17.10 - Scalability Considerations for Tactical Queries - Advanced SQL Engine - Teradata Database

Teradata Vantageā„¢ - Database Design

Product
Advanced SQL Engine
Teradata Database
Release Number
17.10
Release Date
July 2021
Content Type
User Guide
Publication ID
B035-1094-171K
Language
English (United States)

Scalability Is a Relative Concept

In traditional decision support applications, setting the stage for scalable performance with Vantage involves distributing the work equally across all the AMPs in the system. As more nodes are added to a system, the number of AMPs increases proportionally, and the effort to process a complex query is spread across more parallel units, reducing response times. The following plot indicates linear scalability, graphing the total workload accomplished as a function of the number of nodes in the system. Strategic queries run proportionally faster as more nodes are added to a system.


Linear scalability

Spreading the data evenly across all AMPs remains the goal of designing the database to support tactical queries. But to achieve the type of scalability that best supports tactical queries, you need to localize the work in such a way that it accesses only a few rows using the least resources possible. This means accessing the smallest number of AMPs possible to perform an operation; optimally only one. The following figure indicates that when tactical queries access only a few AMPs, more of them can run concurrently.

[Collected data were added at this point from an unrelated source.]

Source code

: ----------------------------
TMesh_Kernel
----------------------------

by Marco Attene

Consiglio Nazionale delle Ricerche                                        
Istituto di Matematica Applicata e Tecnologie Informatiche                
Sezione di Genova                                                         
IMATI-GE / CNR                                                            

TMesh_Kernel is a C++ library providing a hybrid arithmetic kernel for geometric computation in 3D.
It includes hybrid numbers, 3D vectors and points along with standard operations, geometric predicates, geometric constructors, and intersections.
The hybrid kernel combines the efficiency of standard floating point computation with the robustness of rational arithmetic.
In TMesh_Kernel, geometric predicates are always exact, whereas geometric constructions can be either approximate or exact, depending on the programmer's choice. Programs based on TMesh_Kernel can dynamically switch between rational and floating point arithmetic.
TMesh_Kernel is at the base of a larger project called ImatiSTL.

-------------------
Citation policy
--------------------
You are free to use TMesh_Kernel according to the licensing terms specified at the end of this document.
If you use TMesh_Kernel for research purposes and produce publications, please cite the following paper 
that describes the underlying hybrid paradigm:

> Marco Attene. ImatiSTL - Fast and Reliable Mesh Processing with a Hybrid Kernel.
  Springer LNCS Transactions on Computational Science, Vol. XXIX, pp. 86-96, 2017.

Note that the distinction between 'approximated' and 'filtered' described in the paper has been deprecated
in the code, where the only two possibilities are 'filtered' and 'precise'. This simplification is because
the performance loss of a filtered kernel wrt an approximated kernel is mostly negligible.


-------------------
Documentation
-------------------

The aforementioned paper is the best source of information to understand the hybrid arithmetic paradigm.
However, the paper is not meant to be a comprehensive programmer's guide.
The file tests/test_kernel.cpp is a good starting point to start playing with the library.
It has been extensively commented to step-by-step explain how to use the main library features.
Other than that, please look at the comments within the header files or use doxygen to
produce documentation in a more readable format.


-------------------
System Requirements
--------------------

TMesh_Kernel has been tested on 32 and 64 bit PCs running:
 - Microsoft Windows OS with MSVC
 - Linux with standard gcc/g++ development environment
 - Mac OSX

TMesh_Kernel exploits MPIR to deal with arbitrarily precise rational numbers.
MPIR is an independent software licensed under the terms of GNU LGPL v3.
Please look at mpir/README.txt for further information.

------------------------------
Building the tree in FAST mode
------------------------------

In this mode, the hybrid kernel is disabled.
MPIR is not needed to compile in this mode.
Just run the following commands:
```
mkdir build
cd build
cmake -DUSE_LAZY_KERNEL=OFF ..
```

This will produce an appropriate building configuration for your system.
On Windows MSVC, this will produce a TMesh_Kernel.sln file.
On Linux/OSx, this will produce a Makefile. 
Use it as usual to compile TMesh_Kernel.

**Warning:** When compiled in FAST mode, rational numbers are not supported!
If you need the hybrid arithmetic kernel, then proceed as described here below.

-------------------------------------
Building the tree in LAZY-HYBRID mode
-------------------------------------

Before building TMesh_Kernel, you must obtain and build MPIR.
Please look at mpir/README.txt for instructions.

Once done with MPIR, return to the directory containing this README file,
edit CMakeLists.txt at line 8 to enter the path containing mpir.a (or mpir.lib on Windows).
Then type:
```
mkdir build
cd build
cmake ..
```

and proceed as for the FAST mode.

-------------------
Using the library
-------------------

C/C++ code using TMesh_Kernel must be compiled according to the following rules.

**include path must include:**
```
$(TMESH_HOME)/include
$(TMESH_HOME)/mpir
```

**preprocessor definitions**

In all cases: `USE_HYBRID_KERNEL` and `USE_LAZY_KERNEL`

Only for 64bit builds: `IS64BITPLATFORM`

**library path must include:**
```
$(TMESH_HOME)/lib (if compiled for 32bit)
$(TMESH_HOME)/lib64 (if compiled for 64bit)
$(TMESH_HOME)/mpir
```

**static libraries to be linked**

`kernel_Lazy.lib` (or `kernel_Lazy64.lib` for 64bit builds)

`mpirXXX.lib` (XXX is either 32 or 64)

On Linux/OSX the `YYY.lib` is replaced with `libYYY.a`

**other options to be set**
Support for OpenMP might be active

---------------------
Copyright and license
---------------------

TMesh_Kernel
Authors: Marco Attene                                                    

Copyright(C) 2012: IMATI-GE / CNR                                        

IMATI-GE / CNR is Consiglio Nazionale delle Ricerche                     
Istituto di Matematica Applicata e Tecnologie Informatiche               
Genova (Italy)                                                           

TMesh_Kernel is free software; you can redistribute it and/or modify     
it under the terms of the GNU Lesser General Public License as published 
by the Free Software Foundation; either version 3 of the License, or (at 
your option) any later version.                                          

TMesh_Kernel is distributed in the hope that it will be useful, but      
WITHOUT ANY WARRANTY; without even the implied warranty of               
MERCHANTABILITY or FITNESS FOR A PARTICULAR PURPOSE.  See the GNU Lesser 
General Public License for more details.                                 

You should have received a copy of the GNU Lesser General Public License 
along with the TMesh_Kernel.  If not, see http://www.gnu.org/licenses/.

Strategic and tactical query comparison

Effect of Data Volume Growth on Tactical Query Response Times

Query times for complex decision support are directly impacted by increases in the data volume. Because a large portion, if not all, of a table might need to be read, if that table doubles in size, then the effort required to process the work can also double. On the other hand, a query that accesses one or a few rows in the database is not impacted by changes to the data volume. In most cases, a tactical query accesses one or few rows whether the table those rows are in is 1 GB or 10 TB in size.

Effect of Growth in Concurrent Users on Tactical Query Response Times

Raising the level of concurrent users doing the same work in traditional decision support tends to slow response times for the current users because more demands are now being made on the same resources, and all are spread out across all nodes and AMPs in the system. In contrast, increasing the number of users performing tactical queries that are very localized and limited in their resource use boosts overall throughput up to the point of system saturation.

Effect of Configuration Expansion on Tactical Query Response Times

For a complex query, adding nodes translates to a proportional decrease in response time because the work is distributed across a larger number of AMPs. At the same time, the response time for a query that accesses a single AMP, as many tactical queries do, is not affected by the number of AMPs in the configuration.

There is a one benefit gained by single-AMP tactical queries when nodes are added to a configuration: more of them can be performed at the same time and still deliver short turnaround times.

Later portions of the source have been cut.